• The problem: Retype each line of the data below exactly, beginning with the first and ending with the one that contains "1. [马上 4202". Pictures do not belong in the copy.

*** Opening of Records provided ***

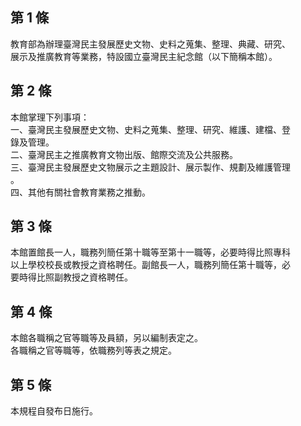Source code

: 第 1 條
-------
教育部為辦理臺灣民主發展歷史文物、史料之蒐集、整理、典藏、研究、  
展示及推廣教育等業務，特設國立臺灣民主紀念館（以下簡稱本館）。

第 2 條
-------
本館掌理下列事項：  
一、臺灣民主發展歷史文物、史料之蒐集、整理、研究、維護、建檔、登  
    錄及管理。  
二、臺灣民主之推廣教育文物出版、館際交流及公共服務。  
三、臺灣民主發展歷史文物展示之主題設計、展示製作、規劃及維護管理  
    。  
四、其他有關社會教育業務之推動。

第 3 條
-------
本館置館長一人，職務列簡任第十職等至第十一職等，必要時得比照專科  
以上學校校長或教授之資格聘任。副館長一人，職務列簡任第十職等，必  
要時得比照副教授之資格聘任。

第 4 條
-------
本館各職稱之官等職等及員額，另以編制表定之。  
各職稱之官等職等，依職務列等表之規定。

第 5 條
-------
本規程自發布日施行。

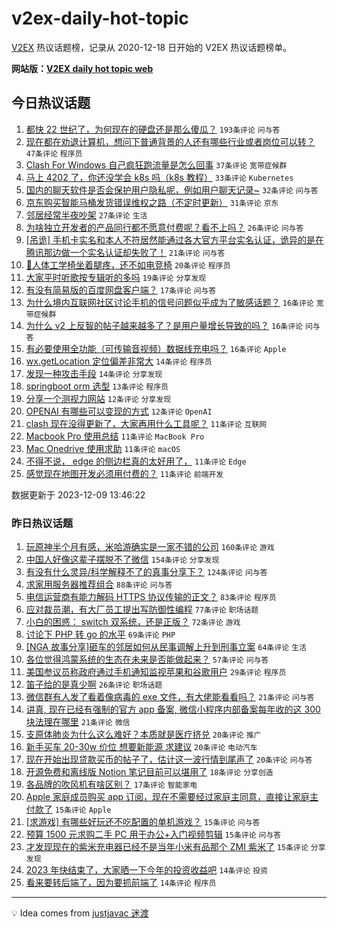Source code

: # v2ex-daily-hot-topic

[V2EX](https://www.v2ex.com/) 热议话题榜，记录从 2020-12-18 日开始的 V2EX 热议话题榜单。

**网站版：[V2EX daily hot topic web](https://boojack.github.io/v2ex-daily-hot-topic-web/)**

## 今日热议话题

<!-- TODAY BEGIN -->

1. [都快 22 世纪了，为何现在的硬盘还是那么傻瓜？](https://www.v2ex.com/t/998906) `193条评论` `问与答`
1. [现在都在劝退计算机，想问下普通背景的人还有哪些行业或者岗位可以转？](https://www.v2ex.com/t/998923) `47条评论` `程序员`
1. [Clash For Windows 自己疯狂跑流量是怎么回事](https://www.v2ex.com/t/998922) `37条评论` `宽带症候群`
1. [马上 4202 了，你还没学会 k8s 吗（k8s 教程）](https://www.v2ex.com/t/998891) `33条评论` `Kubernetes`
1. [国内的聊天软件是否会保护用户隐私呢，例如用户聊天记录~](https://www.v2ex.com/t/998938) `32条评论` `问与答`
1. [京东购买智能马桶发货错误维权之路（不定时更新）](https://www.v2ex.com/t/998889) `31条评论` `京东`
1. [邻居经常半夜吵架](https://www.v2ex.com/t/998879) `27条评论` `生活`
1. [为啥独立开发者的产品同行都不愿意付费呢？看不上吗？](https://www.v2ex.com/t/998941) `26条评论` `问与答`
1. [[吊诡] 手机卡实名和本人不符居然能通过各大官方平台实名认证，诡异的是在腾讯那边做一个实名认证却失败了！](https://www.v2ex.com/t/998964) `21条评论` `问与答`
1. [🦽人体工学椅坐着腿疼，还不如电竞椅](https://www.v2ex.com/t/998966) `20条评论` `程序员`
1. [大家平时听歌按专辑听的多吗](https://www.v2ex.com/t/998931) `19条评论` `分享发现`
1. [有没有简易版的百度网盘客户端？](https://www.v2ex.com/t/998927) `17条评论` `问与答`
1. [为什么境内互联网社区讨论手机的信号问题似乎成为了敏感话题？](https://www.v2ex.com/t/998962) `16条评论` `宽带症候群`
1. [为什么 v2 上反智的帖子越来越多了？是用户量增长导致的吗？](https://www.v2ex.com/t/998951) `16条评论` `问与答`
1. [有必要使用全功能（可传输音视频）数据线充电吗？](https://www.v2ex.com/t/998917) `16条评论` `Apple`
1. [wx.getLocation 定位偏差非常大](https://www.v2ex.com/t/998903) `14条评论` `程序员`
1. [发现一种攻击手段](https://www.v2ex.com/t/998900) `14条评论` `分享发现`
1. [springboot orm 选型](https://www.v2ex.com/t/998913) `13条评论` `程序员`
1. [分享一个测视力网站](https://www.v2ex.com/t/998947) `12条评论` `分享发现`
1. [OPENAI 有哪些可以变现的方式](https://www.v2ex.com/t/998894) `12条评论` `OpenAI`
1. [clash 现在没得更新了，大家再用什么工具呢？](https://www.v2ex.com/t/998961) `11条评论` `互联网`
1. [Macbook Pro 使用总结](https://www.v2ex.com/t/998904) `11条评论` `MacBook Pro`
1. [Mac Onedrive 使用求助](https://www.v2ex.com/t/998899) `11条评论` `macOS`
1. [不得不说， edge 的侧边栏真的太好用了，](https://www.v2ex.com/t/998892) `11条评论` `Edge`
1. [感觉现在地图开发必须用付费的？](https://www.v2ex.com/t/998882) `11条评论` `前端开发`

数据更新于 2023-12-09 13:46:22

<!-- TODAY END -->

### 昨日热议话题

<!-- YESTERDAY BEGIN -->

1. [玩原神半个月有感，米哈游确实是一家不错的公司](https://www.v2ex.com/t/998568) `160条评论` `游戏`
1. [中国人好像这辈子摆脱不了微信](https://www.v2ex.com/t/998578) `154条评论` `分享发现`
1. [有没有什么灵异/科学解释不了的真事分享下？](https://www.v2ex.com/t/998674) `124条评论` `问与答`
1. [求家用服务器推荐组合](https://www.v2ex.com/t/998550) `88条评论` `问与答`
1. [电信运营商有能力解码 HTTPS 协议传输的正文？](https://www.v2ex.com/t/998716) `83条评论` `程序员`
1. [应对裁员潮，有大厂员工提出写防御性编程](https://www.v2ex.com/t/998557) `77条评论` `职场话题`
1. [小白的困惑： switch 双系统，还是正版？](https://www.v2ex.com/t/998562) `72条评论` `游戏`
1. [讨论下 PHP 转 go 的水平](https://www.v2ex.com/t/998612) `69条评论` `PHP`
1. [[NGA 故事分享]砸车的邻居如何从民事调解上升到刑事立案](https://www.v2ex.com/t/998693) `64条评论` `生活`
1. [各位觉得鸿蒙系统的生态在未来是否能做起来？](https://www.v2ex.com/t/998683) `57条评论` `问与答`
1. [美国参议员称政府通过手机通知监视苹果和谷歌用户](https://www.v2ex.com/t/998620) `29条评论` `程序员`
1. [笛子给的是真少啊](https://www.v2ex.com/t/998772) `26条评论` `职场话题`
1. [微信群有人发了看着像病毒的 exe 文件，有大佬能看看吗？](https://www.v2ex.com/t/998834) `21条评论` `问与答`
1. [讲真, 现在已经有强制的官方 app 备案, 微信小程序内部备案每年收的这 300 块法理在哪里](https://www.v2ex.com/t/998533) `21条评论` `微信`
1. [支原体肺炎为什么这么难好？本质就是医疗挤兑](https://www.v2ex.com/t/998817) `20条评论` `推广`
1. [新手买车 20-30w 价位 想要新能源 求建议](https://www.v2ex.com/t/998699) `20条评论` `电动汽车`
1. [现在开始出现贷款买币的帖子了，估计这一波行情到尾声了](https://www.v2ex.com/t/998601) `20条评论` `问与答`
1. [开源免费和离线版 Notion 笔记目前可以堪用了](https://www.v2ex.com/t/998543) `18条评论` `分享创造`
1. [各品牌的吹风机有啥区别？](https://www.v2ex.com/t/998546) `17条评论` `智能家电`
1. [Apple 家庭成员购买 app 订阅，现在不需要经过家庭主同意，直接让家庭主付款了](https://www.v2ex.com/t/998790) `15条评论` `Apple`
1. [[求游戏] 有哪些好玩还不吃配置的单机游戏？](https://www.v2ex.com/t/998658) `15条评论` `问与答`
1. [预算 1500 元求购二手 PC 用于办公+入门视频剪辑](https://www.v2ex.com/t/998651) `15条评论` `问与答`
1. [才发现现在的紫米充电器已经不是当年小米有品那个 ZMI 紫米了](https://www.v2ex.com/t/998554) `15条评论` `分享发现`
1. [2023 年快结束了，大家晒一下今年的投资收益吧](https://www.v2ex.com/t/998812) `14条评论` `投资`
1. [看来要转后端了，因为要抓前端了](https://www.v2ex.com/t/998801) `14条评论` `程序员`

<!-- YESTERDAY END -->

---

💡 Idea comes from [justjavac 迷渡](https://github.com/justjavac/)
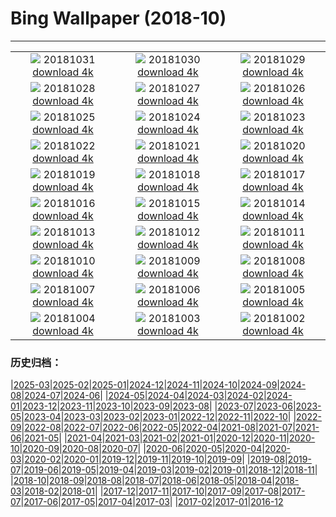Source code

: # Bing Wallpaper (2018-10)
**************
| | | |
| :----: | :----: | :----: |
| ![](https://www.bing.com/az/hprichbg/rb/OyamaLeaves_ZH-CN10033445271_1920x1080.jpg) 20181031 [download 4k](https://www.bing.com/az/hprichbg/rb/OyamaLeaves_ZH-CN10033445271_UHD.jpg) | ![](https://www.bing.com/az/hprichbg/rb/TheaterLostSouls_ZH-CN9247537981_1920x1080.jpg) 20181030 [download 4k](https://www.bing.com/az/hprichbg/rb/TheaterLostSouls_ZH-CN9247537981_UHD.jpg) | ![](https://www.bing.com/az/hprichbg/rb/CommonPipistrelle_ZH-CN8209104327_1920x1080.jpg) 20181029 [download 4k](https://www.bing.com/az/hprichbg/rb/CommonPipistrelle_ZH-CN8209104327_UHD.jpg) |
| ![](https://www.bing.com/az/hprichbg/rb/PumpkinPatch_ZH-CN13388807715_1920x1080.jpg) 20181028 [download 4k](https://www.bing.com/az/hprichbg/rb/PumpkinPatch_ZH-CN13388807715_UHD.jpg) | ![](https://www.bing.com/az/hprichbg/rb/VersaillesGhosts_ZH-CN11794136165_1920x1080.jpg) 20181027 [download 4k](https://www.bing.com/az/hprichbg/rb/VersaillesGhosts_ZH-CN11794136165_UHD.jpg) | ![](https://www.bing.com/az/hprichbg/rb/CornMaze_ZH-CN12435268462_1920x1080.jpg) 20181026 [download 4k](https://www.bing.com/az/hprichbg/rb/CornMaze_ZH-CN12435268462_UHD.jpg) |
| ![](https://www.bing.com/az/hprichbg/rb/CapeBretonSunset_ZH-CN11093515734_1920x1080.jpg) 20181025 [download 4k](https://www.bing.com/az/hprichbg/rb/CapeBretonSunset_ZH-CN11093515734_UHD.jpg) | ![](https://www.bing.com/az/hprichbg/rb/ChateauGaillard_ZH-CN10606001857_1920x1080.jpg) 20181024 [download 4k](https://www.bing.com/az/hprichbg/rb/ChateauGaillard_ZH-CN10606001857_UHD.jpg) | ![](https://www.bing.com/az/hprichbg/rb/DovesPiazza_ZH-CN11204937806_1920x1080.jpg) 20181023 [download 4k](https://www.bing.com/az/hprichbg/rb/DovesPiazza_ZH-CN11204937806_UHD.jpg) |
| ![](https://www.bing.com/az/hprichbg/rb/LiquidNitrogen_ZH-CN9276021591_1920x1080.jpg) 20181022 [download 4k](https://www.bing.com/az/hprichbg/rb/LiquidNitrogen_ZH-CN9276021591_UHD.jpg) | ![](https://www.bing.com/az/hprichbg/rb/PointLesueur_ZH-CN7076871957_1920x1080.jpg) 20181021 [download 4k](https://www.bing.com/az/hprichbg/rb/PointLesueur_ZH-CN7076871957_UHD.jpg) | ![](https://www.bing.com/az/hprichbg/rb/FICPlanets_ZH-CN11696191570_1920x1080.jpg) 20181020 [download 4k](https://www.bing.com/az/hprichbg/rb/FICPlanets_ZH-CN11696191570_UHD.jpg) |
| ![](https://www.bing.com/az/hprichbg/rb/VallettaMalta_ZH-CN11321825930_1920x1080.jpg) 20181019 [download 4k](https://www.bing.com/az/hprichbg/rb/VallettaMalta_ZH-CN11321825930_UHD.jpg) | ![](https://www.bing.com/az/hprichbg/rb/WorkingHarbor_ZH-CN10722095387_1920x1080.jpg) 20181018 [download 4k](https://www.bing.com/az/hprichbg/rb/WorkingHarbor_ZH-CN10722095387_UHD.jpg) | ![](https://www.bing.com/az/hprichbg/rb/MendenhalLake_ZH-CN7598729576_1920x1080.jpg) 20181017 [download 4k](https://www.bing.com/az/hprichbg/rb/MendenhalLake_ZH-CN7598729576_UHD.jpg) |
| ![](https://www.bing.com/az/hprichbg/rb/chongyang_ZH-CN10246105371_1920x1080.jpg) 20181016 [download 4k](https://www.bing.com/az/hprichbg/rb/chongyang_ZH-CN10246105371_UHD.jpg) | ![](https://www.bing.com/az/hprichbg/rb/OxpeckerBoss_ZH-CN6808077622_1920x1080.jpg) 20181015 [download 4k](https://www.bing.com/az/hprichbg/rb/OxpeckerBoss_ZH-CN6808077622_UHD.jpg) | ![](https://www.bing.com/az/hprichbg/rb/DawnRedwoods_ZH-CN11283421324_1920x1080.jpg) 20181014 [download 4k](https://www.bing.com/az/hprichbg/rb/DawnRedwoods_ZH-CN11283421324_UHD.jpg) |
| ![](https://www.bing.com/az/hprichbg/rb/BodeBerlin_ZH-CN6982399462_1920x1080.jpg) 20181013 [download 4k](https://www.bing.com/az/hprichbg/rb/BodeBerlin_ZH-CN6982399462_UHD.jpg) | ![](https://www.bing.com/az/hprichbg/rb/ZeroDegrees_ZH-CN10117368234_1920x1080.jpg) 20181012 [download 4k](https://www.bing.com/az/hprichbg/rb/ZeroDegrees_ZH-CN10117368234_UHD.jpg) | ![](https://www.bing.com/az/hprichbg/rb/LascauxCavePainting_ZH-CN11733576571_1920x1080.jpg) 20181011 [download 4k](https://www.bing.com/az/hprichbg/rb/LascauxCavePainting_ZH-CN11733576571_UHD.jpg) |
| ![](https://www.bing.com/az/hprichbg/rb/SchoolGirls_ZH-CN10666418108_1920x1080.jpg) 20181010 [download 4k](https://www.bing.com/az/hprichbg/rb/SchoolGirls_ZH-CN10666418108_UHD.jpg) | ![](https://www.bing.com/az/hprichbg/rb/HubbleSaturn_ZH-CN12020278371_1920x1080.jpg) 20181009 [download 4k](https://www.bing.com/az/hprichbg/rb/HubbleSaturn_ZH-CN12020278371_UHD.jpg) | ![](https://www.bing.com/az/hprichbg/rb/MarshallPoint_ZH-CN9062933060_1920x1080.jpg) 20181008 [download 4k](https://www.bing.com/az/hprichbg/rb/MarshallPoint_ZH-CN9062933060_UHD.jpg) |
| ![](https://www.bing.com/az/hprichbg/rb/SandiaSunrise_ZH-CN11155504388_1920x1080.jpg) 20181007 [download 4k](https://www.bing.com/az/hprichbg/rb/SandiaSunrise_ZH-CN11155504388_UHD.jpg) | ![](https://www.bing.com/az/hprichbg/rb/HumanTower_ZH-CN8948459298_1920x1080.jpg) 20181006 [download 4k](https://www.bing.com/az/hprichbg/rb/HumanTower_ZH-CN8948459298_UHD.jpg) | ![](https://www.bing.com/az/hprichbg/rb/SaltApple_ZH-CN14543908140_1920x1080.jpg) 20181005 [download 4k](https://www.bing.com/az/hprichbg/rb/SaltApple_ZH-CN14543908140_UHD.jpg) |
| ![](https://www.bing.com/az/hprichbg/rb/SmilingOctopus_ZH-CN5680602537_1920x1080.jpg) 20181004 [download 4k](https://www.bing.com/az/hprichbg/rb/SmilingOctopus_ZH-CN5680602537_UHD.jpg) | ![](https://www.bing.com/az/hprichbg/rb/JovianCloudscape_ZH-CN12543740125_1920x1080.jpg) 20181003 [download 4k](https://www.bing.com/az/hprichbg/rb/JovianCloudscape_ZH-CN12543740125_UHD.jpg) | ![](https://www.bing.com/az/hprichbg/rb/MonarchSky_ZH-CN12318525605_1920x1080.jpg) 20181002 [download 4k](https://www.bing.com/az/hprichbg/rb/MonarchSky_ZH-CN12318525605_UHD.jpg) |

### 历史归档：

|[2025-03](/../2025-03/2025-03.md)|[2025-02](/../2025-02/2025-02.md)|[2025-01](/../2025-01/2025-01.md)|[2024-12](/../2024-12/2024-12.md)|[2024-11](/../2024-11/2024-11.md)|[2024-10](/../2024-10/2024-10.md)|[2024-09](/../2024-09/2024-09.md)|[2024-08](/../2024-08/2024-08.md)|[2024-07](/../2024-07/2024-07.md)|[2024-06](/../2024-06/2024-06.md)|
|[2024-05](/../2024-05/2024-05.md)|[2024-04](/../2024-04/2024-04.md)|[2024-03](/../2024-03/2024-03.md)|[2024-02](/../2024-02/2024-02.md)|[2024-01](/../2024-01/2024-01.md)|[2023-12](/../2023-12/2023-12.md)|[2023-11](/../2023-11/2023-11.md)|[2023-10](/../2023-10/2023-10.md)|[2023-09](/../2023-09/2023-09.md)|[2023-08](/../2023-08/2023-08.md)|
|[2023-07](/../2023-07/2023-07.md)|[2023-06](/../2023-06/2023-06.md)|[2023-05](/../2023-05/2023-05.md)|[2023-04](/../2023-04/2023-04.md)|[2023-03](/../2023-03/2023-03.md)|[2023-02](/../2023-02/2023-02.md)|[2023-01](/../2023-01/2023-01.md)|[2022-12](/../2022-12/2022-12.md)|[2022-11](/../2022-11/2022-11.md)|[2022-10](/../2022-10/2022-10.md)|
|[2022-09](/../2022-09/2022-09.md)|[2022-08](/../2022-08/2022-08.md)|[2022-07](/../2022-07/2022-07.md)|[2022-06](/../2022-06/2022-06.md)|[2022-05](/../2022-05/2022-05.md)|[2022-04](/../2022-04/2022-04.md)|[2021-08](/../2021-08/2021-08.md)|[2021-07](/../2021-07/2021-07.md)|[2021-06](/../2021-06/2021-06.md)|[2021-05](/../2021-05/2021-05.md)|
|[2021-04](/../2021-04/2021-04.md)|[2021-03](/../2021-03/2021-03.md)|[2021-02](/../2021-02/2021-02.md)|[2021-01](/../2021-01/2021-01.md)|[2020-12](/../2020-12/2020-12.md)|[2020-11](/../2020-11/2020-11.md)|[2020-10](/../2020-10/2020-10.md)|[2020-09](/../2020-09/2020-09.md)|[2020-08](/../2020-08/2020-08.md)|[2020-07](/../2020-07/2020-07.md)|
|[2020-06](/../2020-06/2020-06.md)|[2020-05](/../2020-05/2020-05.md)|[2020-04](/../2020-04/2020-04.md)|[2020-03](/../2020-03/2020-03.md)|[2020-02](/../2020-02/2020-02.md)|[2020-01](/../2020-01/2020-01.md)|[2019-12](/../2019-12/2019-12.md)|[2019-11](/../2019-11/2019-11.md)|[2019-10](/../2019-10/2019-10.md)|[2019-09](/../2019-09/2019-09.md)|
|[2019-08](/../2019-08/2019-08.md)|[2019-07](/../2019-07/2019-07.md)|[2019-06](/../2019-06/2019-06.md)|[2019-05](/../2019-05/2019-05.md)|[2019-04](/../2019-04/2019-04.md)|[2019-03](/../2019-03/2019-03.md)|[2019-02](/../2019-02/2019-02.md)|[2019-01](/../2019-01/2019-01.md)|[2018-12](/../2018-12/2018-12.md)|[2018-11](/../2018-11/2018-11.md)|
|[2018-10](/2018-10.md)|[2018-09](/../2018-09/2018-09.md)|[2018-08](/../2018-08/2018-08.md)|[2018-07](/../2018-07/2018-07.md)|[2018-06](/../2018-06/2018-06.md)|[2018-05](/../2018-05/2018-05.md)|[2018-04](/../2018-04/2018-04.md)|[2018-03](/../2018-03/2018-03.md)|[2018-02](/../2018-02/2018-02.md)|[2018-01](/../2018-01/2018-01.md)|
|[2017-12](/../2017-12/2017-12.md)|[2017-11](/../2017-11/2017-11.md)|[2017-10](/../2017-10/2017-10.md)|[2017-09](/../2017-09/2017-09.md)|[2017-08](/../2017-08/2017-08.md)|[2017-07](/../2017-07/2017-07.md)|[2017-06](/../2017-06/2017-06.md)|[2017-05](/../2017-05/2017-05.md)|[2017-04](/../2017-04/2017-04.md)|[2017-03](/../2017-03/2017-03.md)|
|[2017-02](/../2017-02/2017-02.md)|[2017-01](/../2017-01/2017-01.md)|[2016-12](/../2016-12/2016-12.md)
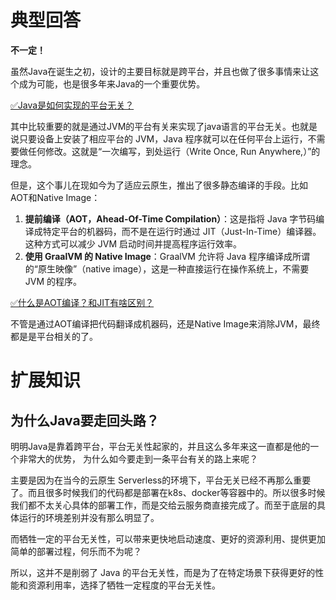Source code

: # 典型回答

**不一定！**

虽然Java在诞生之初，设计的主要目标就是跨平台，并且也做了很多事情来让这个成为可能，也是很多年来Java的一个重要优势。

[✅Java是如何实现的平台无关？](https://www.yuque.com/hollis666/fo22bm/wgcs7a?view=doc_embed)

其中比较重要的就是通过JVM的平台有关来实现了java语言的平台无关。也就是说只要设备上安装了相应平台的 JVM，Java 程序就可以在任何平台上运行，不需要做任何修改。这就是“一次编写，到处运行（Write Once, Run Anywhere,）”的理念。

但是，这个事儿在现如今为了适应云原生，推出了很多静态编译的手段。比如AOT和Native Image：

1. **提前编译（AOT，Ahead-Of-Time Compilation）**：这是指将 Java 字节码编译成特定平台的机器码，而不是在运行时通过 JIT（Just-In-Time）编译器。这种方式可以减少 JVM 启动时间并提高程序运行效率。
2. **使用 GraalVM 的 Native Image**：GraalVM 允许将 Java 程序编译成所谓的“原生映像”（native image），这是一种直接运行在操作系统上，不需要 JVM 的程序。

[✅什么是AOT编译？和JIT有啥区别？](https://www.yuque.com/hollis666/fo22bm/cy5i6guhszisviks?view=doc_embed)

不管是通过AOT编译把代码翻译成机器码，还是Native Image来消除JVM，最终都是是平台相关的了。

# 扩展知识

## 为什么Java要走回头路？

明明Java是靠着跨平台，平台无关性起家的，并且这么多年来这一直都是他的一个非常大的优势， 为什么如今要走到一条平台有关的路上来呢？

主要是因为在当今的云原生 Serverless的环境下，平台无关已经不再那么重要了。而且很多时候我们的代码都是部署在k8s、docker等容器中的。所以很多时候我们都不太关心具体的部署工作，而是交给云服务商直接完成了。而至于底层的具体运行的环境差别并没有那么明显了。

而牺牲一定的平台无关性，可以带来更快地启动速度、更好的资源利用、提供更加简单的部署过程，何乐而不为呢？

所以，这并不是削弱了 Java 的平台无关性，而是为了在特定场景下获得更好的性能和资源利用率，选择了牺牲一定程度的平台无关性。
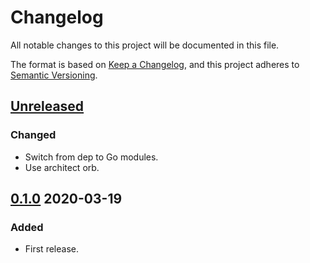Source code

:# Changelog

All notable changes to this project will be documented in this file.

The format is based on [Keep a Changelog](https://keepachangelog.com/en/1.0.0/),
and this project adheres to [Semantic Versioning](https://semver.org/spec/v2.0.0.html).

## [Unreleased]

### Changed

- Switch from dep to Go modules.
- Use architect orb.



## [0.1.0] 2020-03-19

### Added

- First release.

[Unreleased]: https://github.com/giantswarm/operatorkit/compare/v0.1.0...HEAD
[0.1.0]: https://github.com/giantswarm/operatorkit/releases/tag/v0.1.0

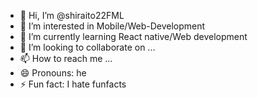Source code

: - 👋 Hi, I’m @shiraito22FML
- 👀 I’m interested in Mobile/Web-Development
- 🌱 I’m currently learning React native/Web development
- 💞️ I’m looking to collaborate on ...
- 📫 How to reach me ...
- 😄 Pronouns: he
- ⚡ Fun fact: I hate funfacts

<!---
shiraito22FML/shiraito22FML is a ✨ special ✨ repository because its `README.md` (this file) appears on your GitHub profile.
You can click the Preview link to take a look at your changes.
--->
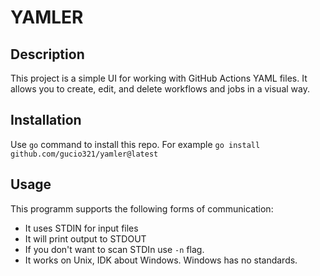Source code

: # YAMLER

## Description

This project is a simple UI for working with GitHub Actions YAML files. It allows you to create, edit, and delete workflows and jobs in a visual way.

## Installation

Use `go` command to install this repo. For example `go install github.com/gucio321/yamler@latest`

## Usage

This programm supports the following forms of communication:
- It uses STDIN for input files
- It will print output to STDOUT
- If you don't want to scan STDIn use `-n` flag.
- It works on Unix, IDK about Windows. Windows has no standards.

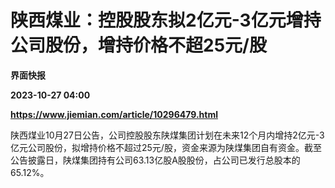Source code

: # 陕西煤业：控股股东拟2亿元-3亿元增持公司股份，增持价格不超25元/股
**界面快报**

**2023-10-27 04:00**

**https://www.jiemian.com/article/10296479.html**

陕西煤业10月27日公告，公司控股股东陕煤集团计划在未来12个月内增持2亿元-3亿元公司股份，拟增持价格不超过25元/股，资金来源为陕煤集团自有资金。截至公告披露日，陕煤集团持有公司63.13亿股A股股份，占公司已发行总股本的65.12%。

*** Close of Records provided ***

• Exercise result:
Source code

: 第 1 條
-------
教育部為辦理臺灣民主發展歷史文物、史料之蒐集、整理、典藏、研究、  
展示及推廣教育等業務，特設國立臺灣民主紀念館（以下簡稱本館）。

第 2 條
-------
本館掌理下列事項：  
一、臺灣民主發展歷史文物、史料之蒐集、整理、研究、維護、建檔、登  
    錄及管理。  
二、臺灣民主之推廣教育文物出版、館際交流及公共服務。  
三、臺灣民主發展歷史文物展示之主題設計、展示製作、規劃及維護管理  
    。  
四、其他有關社會教育業務之推動。

第 3 條
-------
本館置館長一人，職務列簡任第十職等至第十一職等，必要時得比照專科  
以上學校校長或教授之資格聘任。副館長一人，職務列簡任第十職等，必  
要時得比照副教授之資格聘任。

第 4 條
-------
本館各職稱之官等職等及員額，另以編制表定之。  
各職稱之官等職等，依職務列等表之規定。

第 5 條
-------
本規程自發布日施行。

Source code

: # v2ex-daily-hot-topic

[V2EX](https://www.v2ex.com/) 热议话题榜，记录从 2020-12-18 日开始的 V2EX 热议话题榜单。

**网站版：[V2EX daily hot topic web](https://boojack.github.io/v2ex-daily-hot-topic-web/)**

## 今日热议话题

<!-- TODAY BEGIN -->

1. [都快 22 世纪了，为何现在的硬盘还是那么傻瓜？](https://www.v2ex.com/t/998906) `193条评论` `问与答`
1. [现在都在劝退计算机，想问下普通背景的人还有哪些行业或者岗位可以转？](https://www.v2ex.com/t/998923) `47条评论` `程序员`
1. [Clash For Windows 自己疯狂跑流量是怎么回事](https://www.v2ex.com/t/998922) `37条评论` `宽带症候群`
1. [马上 4202 了，你还没学会 k8s 吗（k8s 教程）](https://www.v2ex.com/t/998891) `33条评论` `Kubernetes`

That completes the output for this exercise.